High energy and power density TiO2 nanotube electrodes for 3D Li-ion microbatteries

Abstract

Highly ordered anodic TiO2 nanotube arrays with a tube length of 9 μm are shown to provide areal capacities of 0.24 mA h cm−2 (i.e. 96 mA h g−1) at a charge/discharge current density of 2.5 mA cm−2 (corresponding to a rate of 5 C) and 0.46 mA h cm−2 (i.e. 184 mA h g−1) at 0.05 mA cm−2, when used as 3D free-standing anodes in Li-ion microbatteries. The present nanotube electrodes, which could be cycled for 500 cycles with only 6% loss of capacity, exhibited significantly higher energy and power densities, as well as an excellent cycling stability compared to previously reported TiO2-based Li-ion microbattery electrodes. The influence of parameters such as ordering, geometry and crystallinity of the nanotubes on the microbattery performance was investigated. A two-step anodization process followed by annealing of the nanotubes was found to yield the best microbattery performance.
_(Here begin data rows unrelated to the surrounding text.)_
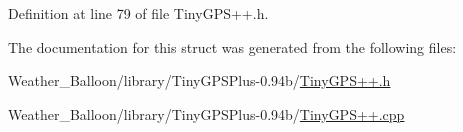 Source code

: Definition at line 79 of file Tiny\+G\+P\+S++.\+h.



The documentation for this struct was generated from the following files\+:\begin{DoxyCompactItemize}
\item 
Weather\+\_\+\+Balloon/library/\+Tiny\+G\+P\+S\+Plus-\/0.\+94b/\hyperlink{_tiny_g_p_s_09_09_8h}{Tiny\+G\+P\+S++.\+h}\item 
Weather\+\_\+\+Balloon/library/\+Tiny\+G\+P\+S\+Plus-\/0.\+94b/\hyperlink{_tiny_g_p_s_09_09_8cpp}{Tiny\+G\+P\+S++.\+cpp}\end{DoxyCompactItemize}
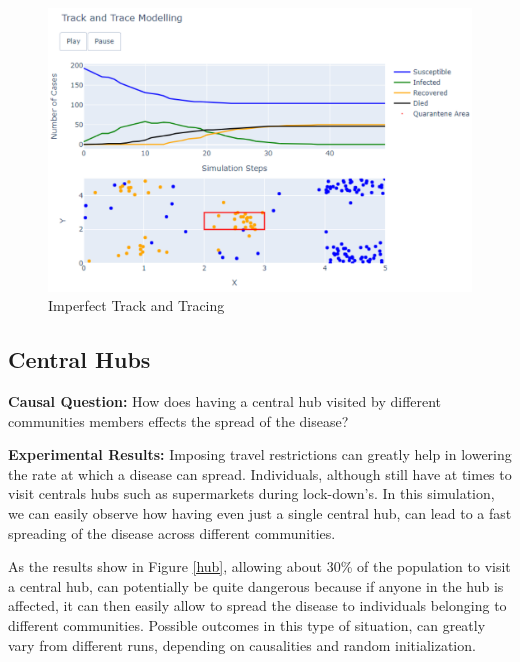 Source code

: \vspace{-0.4cm}
\begin{figure}[ht!]%
    \centering
    \includegraphics[width=0.85\linewidth]{latex/images/track2.pdf}
    \vspace{-0.4cm}
    \caption{Imperfect Track and Tracing}
    \label{track2}
\end{figure}
\vspace{-0.3cm}

\subsection{Central Hubs}

\textbf{Causal Question:} How does having a central hub visited by different communities members effects the spread of the disease?

\textbf{Experimental Results:} Imposing travel restrictions can greatly help in lowering the rate at which a disease can spread. Individuals, although still have at times to visit centrals hubs such as supermarkets during lock-down's. In this simulation, we can easily observe how having even just a single central hub, can lead to a fast spreading of the disease across different communities.

As the results show in Figure \ref{hub}, allowing about 30\% of the population to visit a central hub, can potentially be quite dangerous because if anyone in the hub is affected, it can then easily allow to spread the disease to individuals belonging to different communities. Possible outcomes in this type of situation, can greatly vary from different runs, depending on causalities and random initialization.

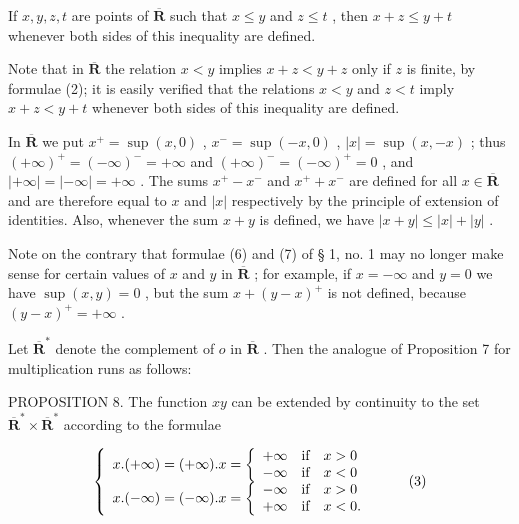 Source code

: If \(x, y, z, t\) are points of \(\overline{\mathbf{R}}\) such that \(x \leqslant y\) and \(z \leqslant t\) , then \(x + z \leqslant y + t\) whenever both sides of this inequality are defined.

Note that in \(\overline{\mathbf{R}}\) the relation \(x < y\) implies \(x + z < y + z\) only if \(z\) is finite, by formulae (2); it is easily verified that the relations \(x < y\) and \(z < t\) imply \(x + z < y + t\) whenever both sides of this inequality are defined.

In \(\overline{\mathbf{R}}\) we put \(x^{+} = \sup (x,0)\) , \(x^{-} = \sup (-x,0)\) , \(|x| = \sup (x, - x)\) ; thus \((+\infty)^{+} = (-\infty)^{-} = +\infty\) and \((+\infty)^{-} = (-\infty)^{+} = 0\) , and \(|+\infty| = |- \infty| = +\infty\) . The sums \(x^{+} - x^{-}\) and \(x^{+} + x^{-}\) are defined for all \(x \in \overline{\mathbf{R}}\) and are therefore equal to \(x\) and \(|x|\) respectively by the principle of extension of identities. Also, whenever the sum \(x + y\) is defined, we have \(|x + y| \leqslant |x| + |y|\) .

Note on the contrary that formulae (6) and (7) of § 1, no. 1 may no longer make sense for certain values of \(x\) and \(y\) in \(\overline{\mathbf{R}}\) ; for example, if \(x = -\infty\) and \(y = 0\) we have \(\sup (x, y) = 0\) , but the sum \(x + (y - x)^+\) is not defined, because \((y - x)^+ = +\infty\) .

Let \(\overline{\mathbf{R}}^{*}\) denote the complement of \(o\) in \(\overline{\mathbf{R}}\) . Then the analogue of Proposition 7 for multiplication runs as follows:

PROPOSITION 8. The function \(xy\) can be extended by continuity to the set \(\overline{\mathbf{R}}^* \times \overline{\mathbf{R}}^*\) according to the formulae

\[
\left\{ \begin{array}{l} x. (+ \infty) = (+ \infty). x = \left\{ \begin{array}{l l} + \infty & \text {if} \quad x > 0 \\ - \infty & \text {if} \quad x <   0 \end{array} \right. \\ x. (- \infty) = (- \infty). x = \left\{ \begin{array}{l l} - \infty & \text {if} \quad x > 0 \\ + \infty & \text {if} \quad x <   0. \end{array} \right. \end{array} \right.\tag{3}
\]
It is also demonstrated that the rate capability of the electrode depends mainly on the rate of the structural rearrangements associated with the lithiation/delithiation reaction and that the areal capacity at various charge/discharge rates can be increased by increasing the tube wall thickness or the length of the nanotubes, up to 0.6 mA h cm−2 for 100 cycles.